> _Saved data entries_
*** Block opens ***
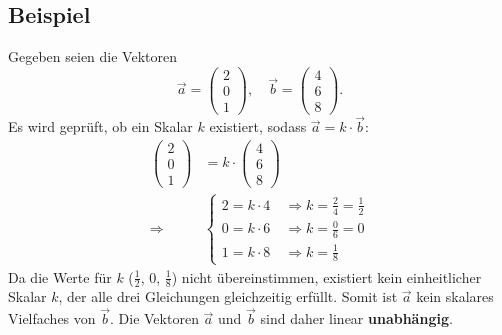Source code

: \subsection*{Beispiel}
Gegeben seien die Vektoren
\[
    \vec{a} = \begin{pmatrix} 2 \\ 0 \\ 1 \end{pmatrix}, \quad \vec{b} = \begin{pmatrix} 4 \\ 6 \\ 8 \end{pmatrix}.
\]
Es wird geprüft, ob ein Skalar $k$ existiert, sodass $\vec{a} = k \cdot \vec{b}$:
\begin{align*}
    \begin{pmatrix} 2 \\ 0 \\ 1 \end{pmatrix} &= k \cdot \begin{pmatrix} 4 \\ 6 \\ 8 \end{pmatrix} \\
    \Rightarrow \quad & \begin{cases} 
        2 = k \cdot 4 \quad \Rightarrow k = \frac{2}{4} = \frac{1}{2} \\
        0 = k \cdot 6 \quad \Rightarrow k = \frac{0}{6} = 0 \\
        1 = k \cdot 8 \quad \Rightarrow k = \frac{1}{8}
    \end{cases}
\end{align*}
Da die Werte für $k$ ($\frac{1}{2}$, $0$, $\frac{1}{8}$) nicht übereinstimmen, existiert kein einheitlicher Skalar $k$, der alle drei Gleichungen gleichzeitig erfüllt. Somit ist $\vec{a}$ kein skalares Vielfaches von $\vec{b}$. Die Vektoren $\vec{a}$ und $\vec{b}$ sind daher linear \textbf{unabhängig}.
*** Block closes ***
> _TASK PROMPT_
The preceding entries should be duplicated word for word; no picture belongs in the copy.

> _RESPONSE TO THIS TASK_
Source code

: \subsection*{Beispiel}
Gegeben seien die Vektoren
\[
    \vec{a} = \begin{pmatrix} 2 \\ 0 \\ 1 \end{pmatrix}, \quad \vec{b} = \begin{pmatrix} 4 \\ 6 \\ 8 \end{pmatrix}.
\]
Es wird geprüft, ob ein Skalar $k$ existiert, sodass $\vec{a} = k \cdot \vec{b}$:
\begin{align*}
    \begin{pmatrix} 2 \\ 0 \\ 1 \end{pmatrix} &= k \cdot \begin{pmatrix} 4 \\ 6 \\ 8 \end{pmatrix} \\
    \Rightarrow \quad & \begin{cases} 
        2 = k \cdot 4 \quad \Rightarrow k = \frac{2}{4} = \frac{1}{2} \\
        0 = k \cdot 6 \quad \Rightarrow k = \frac{0}{6} = 0 \\
        1 = k \cdot 8 \quad \Rightarrow k = \frac{1}{8}
    \end{cases}
\end{align*}
Da die Werte für $k$ ($\frac{1}{2}$, $0$, $\frac{1}{8}$) nicht übereinstimmen, existiert kein einheitlicher Skalar $k$, der alle drei Gleichungen gleichzeitig erfüllt. Somit ist $\vec{a}$ kein skalares Vielfaches von $\vec{b}$. Die Vektoren $\vec{a}$ und $\vec{b}$ sind daher linear \textbf{unabhängig}.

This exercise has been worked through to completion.